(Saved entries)
• • • •
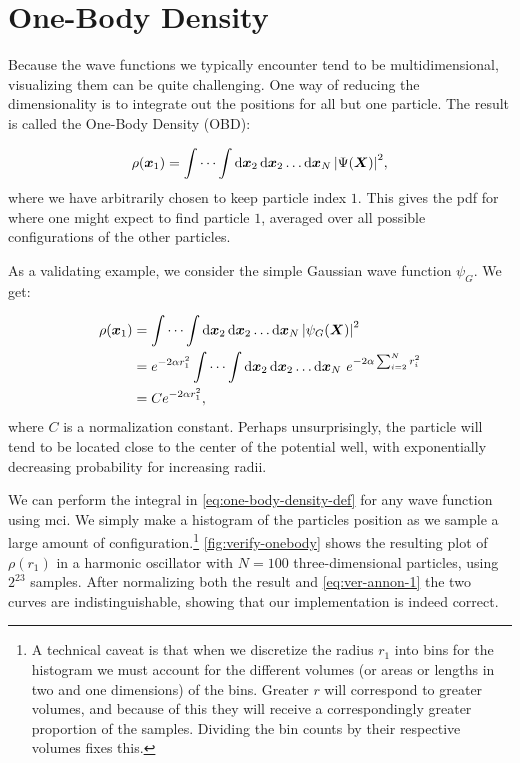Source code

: \documentclass[Thesis.tex]{subfiles}
\begin{document}
\section{One-Body Density}

Because the wave functions we typically encounter tend to be multidimensional,
visualizing them can be quite challenging. One way of reducing the
dimensionality is to integrate out the positions for all but one particle. The
result is called the One-Body Density (OBD):

\begin{align}
  \label{eq:one-body-density-def}
  \rho(\bm{x}_1) = \idotsint \dd{\bm{x}_2}\dd{\bm{x}_2}\dots\dd{\bm{x}_N} \abs{\Psi(\bm{X})}^2,
\end{align}
where we have arbitrarily chosen to keep particle index $1$. This gives the
\gls{pdf} for where one might expect to find particle $1$,
averaged over all possible configurations of the other particles.

As a validating example, we consider the simple Gaussian wave function $\psi_G$.
We get:

\begin{align}
  \rho(\bm{x}_1) &= \idotsint \dd{\bm{x}_2}\dd{\bm{x}_2}\dots\dd{\bm{x}_N} \abs{\psi_G(\bm{X})}^2\\
  &= e^{-2\alpha r_1^2}\idotsint \dd{\bm{x}_2}\dd{\bm{x}_2}\dots\dd{\bm{x}_N} \,e^{-2\alpha\sum_{i=2}^N r_i^2}\\
    &= C e^{-2\alpha r_1^2},\label{eq:ver-annon-1}
\end{align}
where $C$ is a normalization constant. Perhaps unsurprisingly, the particle will
tend to be located close to the center of the potential well, with exponentially
decreasing probability for increasing radii.

We can perform the integral in \cref{eq:one-body-density-def} for any wave
function using \gls{mci}. We simply make a histogram of the
particles position as we sample a large amount of configuration.\footnote{A
technical caveat is that when we discretize the radius $r_1$ into bins for the
histogram we must account for the different volumes (or areas or lengths in two
and one dimensions) of the bins. Greater $r$ will correspond to greater volumes,
and because of this they will receive a correspondingly greater proportion of
the samples. Dividing the bin counts by their respective volumes fixes this.}
\cref{fig:verify-onebody} shows the resulting plot of $\rho(r_1)$ in a harmonic
oscillator with $N=100$ three-dimensional particles, using $2^{23}$
samples. After normalizing both the result and \cref{eq:ver-annon-1} the two
curves are indistinguishable, showing that our implementation is indeed correct.
\end{document}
• • • •
- **BRIEF**
Restate the data above word for word, omitting every picture.

- **REPLY TO THE TASK**
Source code

: \documentclass[Thesis.tex]{subfiles}
\begin{document}
\section{One-Body Density}

Because the wave functions we typically encounter tend to be multidimensional,
visualizing them can be quite challenging. One way of reducing the
dimensionality is to integrate out the positions for all but one particle. The
result is called the One-Body Density (OBD):

\begin{align}
  \label{eq:one-body-density-def}
  \rho(\bm{x}_1) = \idotsint \dd{\bm{x}_2}\dd{\bm{x}_2}\dots\dd{\bm{x}_N} \abs{\Psi(\bm{X})}^2,
\end{align}
where we have arbitrarily chosen to keep particle index $1$. This gives the
\gls{pdf} for where one might expect to find particle $1$,
averaged over all possible configurations of the other particles.

As a validating example, we consider the simple Gaussian wave function $\psi_G$.
We get:

\begin{align}
  \rho(\bm{x}_1) &= \idotsint \dd{\bm{x}_2}\dd{\bm{x}_2}\dots\dd{\bm{x}_N} \abs{\psi_G(\bm{X})}^2\\
  &= e^{-2\alpha r_1^2}\idotsint \dd{\bm{x}_2}\dd{\bm{x}_2}\dots\dd{\bm{x}_N} \,e^{-2\alpha\sum_{i=2}^N r_i^2}\\
    &= C e^{-2\alpha r_1^2},\label{eq:ver-annon-1}
\end{align}
where $C$ is a normalization constant. Perhaps unsurprisingly, the particle will
tend to be located close to the center of the potential well, with exponentially
decreasing probability for increasing radii.

We can perform the integral in \cref{eq:one-body-density-def} for any wave
function using \gls{mci}. We simply make a histogram of the
particles position as we sample a large amount of configuration.\footnote{A
technical caveat is that when we discretize the radius $r_1$ into bins for the
histogram we must account for the different volumes (or areas or lengths in two
and one dimensions) of the bins. Greater $r$ will correspond to greater volumes,
and because of this they will receive a correspondingly greater proportion of
the samples. Dividing the bin counts by their respective volumes fixes this.}
\cref{fig:verify-onebody} shows the resulting plot of $\rho(r_1)$ in a harmonic
oscillator with $N=100$ three-dimensional particles, using $2^{23}$
samples. After normalizing both the result and \cref{eq:ver-annon-1} the two
curves are indistinguishable, showing that our implementation is indeed correct.
\end{document}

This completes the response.